Outer join has combined the rows of the two datasets that shared values in the Order ID column. The unmatched values are kept from both Orders and Customers datasets.
In DataPrep, you can append one dataset with another in two ways. For example, if you need to include the survey data of 2015 with your current dataset 2016, you can append your incoming dataset to your current dataset directly, or you can create a new dataset to append the individual datasets.
To append two datasets:
1. Click the Transform menu, click Combine, then select Append.
2.Click the Preview button and DataPrep will show a live preview of the operation once the datasets are selected.
3. It also compares the column names of the two datasets and shows the unmatched columns so you can choose to keep or delete them. For the matched ones, incoming data is added directly below the columns that have matched.
4. In the new dataset, you can open the data source settings from the Ruleset and edit the Append configuration.
Pivot Table distributes data for easy consumption. It spreads out the data in long, winding tables by converting categories into columns. Pivot can be created by selecting the Column, Row, and Data fields.
To apply pivot:
1. Click the Transform menu, then select Pivot.
2. Select the fields that you want to convert to columns in the Columns box. Choose the fields to feature as rows in the Rows box and the fields with data (only numerical values) in the Data box.
3. You change to one of these functions from the dropdown in the Data shelf.
- DISTINCT COUNT
4. Click the Preview button and DataPrep will show a live preview of the pivot transformation.
5. When two or more fields are selected in the Columns box, the column names are joined using a dash or hyphen (-). You can double-click to rename the column names in the Preview area.
6. In the new dataset, you can open the data source settings from the Ruleset and edit the Pivot configuration.
Unpivot converts columns to rows. Unpivot is useful for condensing data and exporting to analytics software for creating reports and dashboards.
1. Click the Transform menu, then select Unpivot.
2. Select the columns to unpivot and enter the column names for headers and values.
3. Click on the Preview button and DataPrep will show a live preview of the transformation.
4. Enter a name for the new dataset and apply the transformation.
5. In the new dataset, you can open the data source settings from the Ruleset and edit the Unpivot configuration.

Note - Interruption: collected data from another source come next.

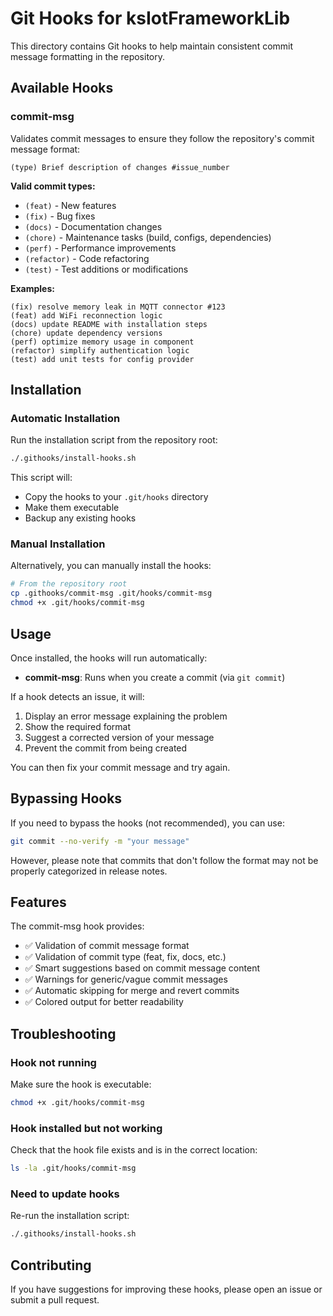 # Git Hooks for ksIotFrameworkLib

This directory contains Git hooks to help maintain consistent commit message formatting in the repository.

## Available Hooks

### commit-msg

Validates commit messages to ensure they follow the repository's commit message format:

```
(type) Brief description of changes #issue_number
```

**Valid commit types:**
- `(feat)` - New features
- `(fix)` - Bug fixes
- `(docs)` - Documentation changes
- `(chore)` - Maintenance tasks (build, configs, dependencies)
- `(perf)` - Performance improvements
- `(refactor)` - Code refactoring
- `(test)` - Test additions or modifications

**Examples:**
```
(fix) resolve memory leak in MQTT connector #123
(feat) add WiFi reconnection logic
(docs) update README with installation steps
(chore) update dependency versions
(perf) optimize memory usage in component
(refactor) simplify authentication logic
(test) add unit tests for config provider
```

## Installation

### Automatic Installation

Run the installation script from the repository root:

```bash
./.githooks/install-hooks.sh
```

This script will:
- Copy the hooks to your `.git/hooks` directory
- Make them executable
- Backup any existing hooks

### Manual Installation

Alternatively, you can manually install the hooks:

```bash
# From the repository root
cp .githooks/commit-msg .git/hooks/commit-msg
chmod +x .git/hooks/commit-msg
```

## Usage

Once installed, the hooks will run automatically:

- **commit-msg**: Runs when you create a commit (via `git commit`)

If a hook detects an issue, it will:
1. Display an error message explaining the problem
2. Show the required format
3. Suggest a corrected version of your message
4. Prevent the commit from being created

You can then fix your commit message and try again.

## Bypassing Hooks

If you need to bypass the hooks (not recommended), you can use:

```bash
git commit --no-verify -m "your message"
```

However, please note that commits that don't follow the format may not be properly categorized in release notes.

## Features

The commit-msg hook provides:

- ✅ Validation of commit message format
- ✅ Validation of commit type (feat, fix, docs, etc.)
- ✅ Smart suggestions based on commit message content
- ✅ Warnings for generic/vague commit messages
- ✅ Automatic skipping for merge and revert commits
- ✅ Colored output for better readability

## Troubleshooting

### Hook not running

Make sure the hook is executable:
```bash
chmod +x .git/hooks/commit-msg
```

### Hook installed but not working

Check that the hook file exists and is in the correct location:
```bash
ls -la .git/hooks/commit-msg
```

### Need to update hooks

Re-run the installation script:
```bash
./.githooks/install-hooks.sh
```

## Contributing

If you have suggestions for improving these hooks, please open an issue or submit a pull request.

You can create new columns and customize them using the Formula column option.
To create a formula column:
1. Click on the Transform menu, then select Formula column.
2. You can call the functions in the text field, or use the drop-down menus to select columns and apply functions directly.
3. DataPrep shows a live preview of the changes made to this column when you click on the preview button.
To view the list of all formula column functions available in Zoho DataPrep, click here
Derived dataset allows you to create a branch of your dataset from the last applied transformation in your dataset. The new dataset will have the most recent state of your data with an empty Ruleset.
To derive from your dataset:
1. Click the Transform menu, then select Derive dataset.
2. Enter a name for your derived dataset under New dataset name.
3. Click Save to create your derived dataset.
4. The data source details in your derived dataset will show derived from the name of your parent dataset.
Mark as personal data
You can mark a column as containing personal data and secure the column data using the Mark as personal data option.
To mark columns with personal data:
1. Click the Transform menu, then select Mark as personal data.
2. Select the columns with personal data in the operation panel.
3. Click Apply.
During export, there are three security measures that can be applied to the columns marked as containing personal data:
1. Data masking
Data masking hides original data with 'x' to protect personal information.
2. Data Tokenization
Data tokenization replaces each distinct value in your data with a random value. Hence the output is statistically identical to the original data.
Marking none will mark the selected column as personal data column. You can then choose or not to export this column later while configuring export.